At the beginning of my computer science PhD, I wrote a literature review and found it to be a challenging project. I’d like to share some of my insights from planning the review, sifting and organizing the material, and the challenges of this process.
Planning the Project
A literature review is a time-consuming project but it offers a lot of benefits. I suggest to first make a list of your desired and expected outcomes, ideally before reading mine:My Expectations (click)
- make sure my research is unique/new
- identify interesting problems
- get a feel for the composition of scientific articles
- identify conferences and journals for publishing
- build an author database to track new results in the area
- collect ideas for research questions (that didn’t work very well)
- find a niche research topic (that didn’t work very well)
Almost all of these expectations have been fulfilled — having seen a lot of papers in the field, I am now much more confident that what I’m doing hasn’t been done before. I also got a glimpse of the many variants of the problems I’m dealing with and the motivations behind them. One of the most valuable assets however is a getting a feel for how good, standard research in my field is conducted and communicated. This includes language and structure, but also research questions, approaches, and standard setups for evaluation.
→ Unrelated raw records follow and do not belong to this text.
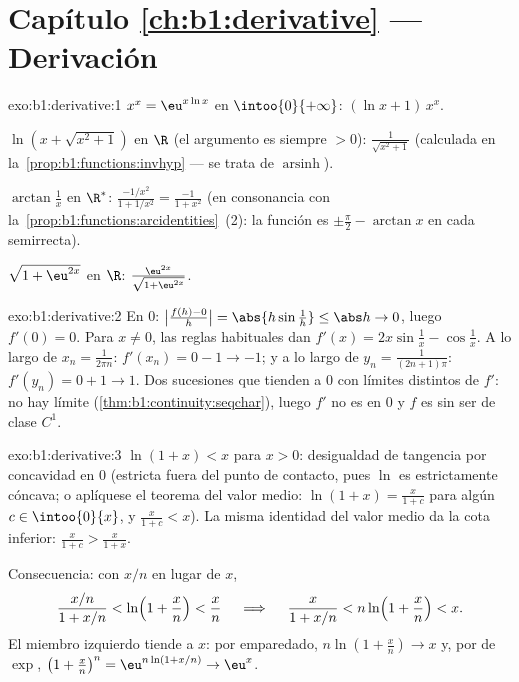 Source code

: \section*{Capítulo \ref{ch:b1:derivative} --- Derivación}

\begin{solution}{exo:b1:derivative:1}
$x^x = \eu^{x\ln x}$ en $\intoo{0}{+\infty}$:  $(\ln x +
1)\,x^x$.

$\ln(x + \sqrt{x^2+1})$ en $\R$ (el argumento es siempre $> 0$):
 $\frac{1}{\sqrt{x^2+1}}$ (calculada en
la~\cref{prop:b1:functions:invhyp} --- se trata de
$\operatorname{arsinh}$).

$\arctan\frac1x$ en $\R^*$: 
$\frac{-1/x^2}{1 + 1/x^2} = \frac{-1}{1 + x^2}$ (en consonancia con
la~\cref{prop:b1:functions:arcidentities}~(2): la función es
$\pm\frac\pi2 - \arctan x$ en cada semirrecta).

$\sqrt{1 + \eu^{2x}}$ en $\R$: 
$\frac{\eu^{2x}}{\sqrt{1 + \eu^{2x}}}$.
\end{solution}

\begin{solution}{exo:b1:derivative:2}
En $0$: $\bigl|\frac{f(h) - 0}{h}\bigr| = \abs{h \sin\frac1h} \leq
\abs h \to 0$, luego $f'(0) = 0$. Para $x \neq 0$, las reglas
habituales dan $f'(x) = 2x\sin\frac1x - \cos\frac1x$. A lo largo de
$x_n = \frac{1}{2\pi n}$: $f'(x_n) = 0 - 1 \to -1$; y a lo largo de
$y_n = \frac{1}{(2n+1)\pi}$: $f'(y_n) = 0 + 1 \to 1$. Dos sucesiones
que tienden a $0$ con límites distintos de $f'$: no hay límite
(\cref{thm:b1:continuity:seqchar}), luego $f'$ no es  en $0$
y $f$ es  sin ser de clase $C^1$.
\end{solution}

\begin{solution}{exo:b1:derivative:3}
$\ln(1+x) < x$ para $x > 0$: desigualdad de tangencia por concavidad
en $0$ (estricta fuera del punto de contacto, pues $\ln$ es
estrictamente cóncava; o aplíquese el teorema del valor medio:
$\ln(1+x) = \frac{x}{1+c}$ para algún $c \in \intoo{0}{x}$, y
$\frac{x}{1+c} < x$). La misma identidad del valor medio da la cota
inferior: $\frac{x}{1+c} > \frac{x}{1+x}$.

Consecuencia: con $x/n$ en lugar de $x$,
\[
\frac{x/n}{1 + x/n} < \ln\Bigl(1 + \frac xn\Bigr) < \frac xn
\quad\implies\quad
\frac{x}{1 + x/n} < n \ln\Bigl(1 + \frac xn\Bigr) < x .
\]
El miembro izquierdo tiende a $x$: por emparedado,
$n\ln(1 + \frac xn) \to x$ y, por  de $\exp$,
$\bigl(1 + \frac xn\bigr)^n = \eu^{n\ln(1 + x/n)} \to \eu^x$.
\end{solution}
What didn’t work so well was to generate a research problem from the literature — e.g., picking up some state-of-the-art approach and further develop it. However, that depends on you and your research area — I’m always astonished how different each PhD is, in terms of goals, focus, supervision, and a PhD’s personality.
So… What’s a Survey?
Before starting, you might consult a guideline or definition from a journal in your research area. For instance, the ACM Computing Surveys journal defines it as:
a paper that summarizes and organizes recent research results in a novel way that integrates and adds understanding to work in the field. […] it emphasizes the classification of the existing literature, developing a perspective on the area, and evaluating trends.
You should also consider writing a structured review, i.e., follow a methodological framework rather than achieving the goal using your own method. Look out for guidelines on structured/systematic reviews and meta-analyses in your research area. For instance, in software engineering,  is a much cited reference. In the life sciences, you may want to look into to the PRISMA  guidelines that provide a framework for systematic reviews that focus on randomized trials.
Finally, I highly recommend to learn from other surveys in your field. Reading and dissecting other reviews gave me a clearer idea of how the overall paper and its scope could look like. I picked about five well cited surveys from top journals and dissected their structure section by section, and in parts paragraph by paragraph. Abstracting from the content and looking at the lines of argument, differentiation of research areas, etc. was so instructive, I wish I had done it much earlier.
Sifting the Material
Obviously, for a literature review, you need to read. A lot. I’d first like to share some ideas on how to find literature and then give some tips on how to read it.
Exploring the Citation Graph
Starting from a relevant paper, I was looking for literature in three directions: ancestors, descendants, and siblings. Considering literature as a web of papers linked by citations, ancestor papers are those referenced by the paper, descendant papers cite the paper of interest, and sibling papers are other papers written by the authors or appeared in the same conference or journal.
Ancestors show the origins of an approach or point out alternative approaches to a problem. In the beginning, I found it extremely useful to read through the complete reference list of interesting papers. I would then stumble across seminal papers that almost all the papers on that topic cite. One of my first steps was to identify a set of half a dozen such core papers. Apart from being obvious candidates for reading, these can also be used as indicators of whether a paper is relevant to your research question. I found this especially useful in the beginning, where almost everything seemed somehow relevant.
Descendants may show improved solutions to a problem, contain comparative evaluation of approaches, or outline new, related problems. Some of the well cited descendants may also be survey papers or contain well written related work sections that you can leverage. I found google scholar alerts on new citations of important papers very useful to keep track of new (descendant) papers in the field.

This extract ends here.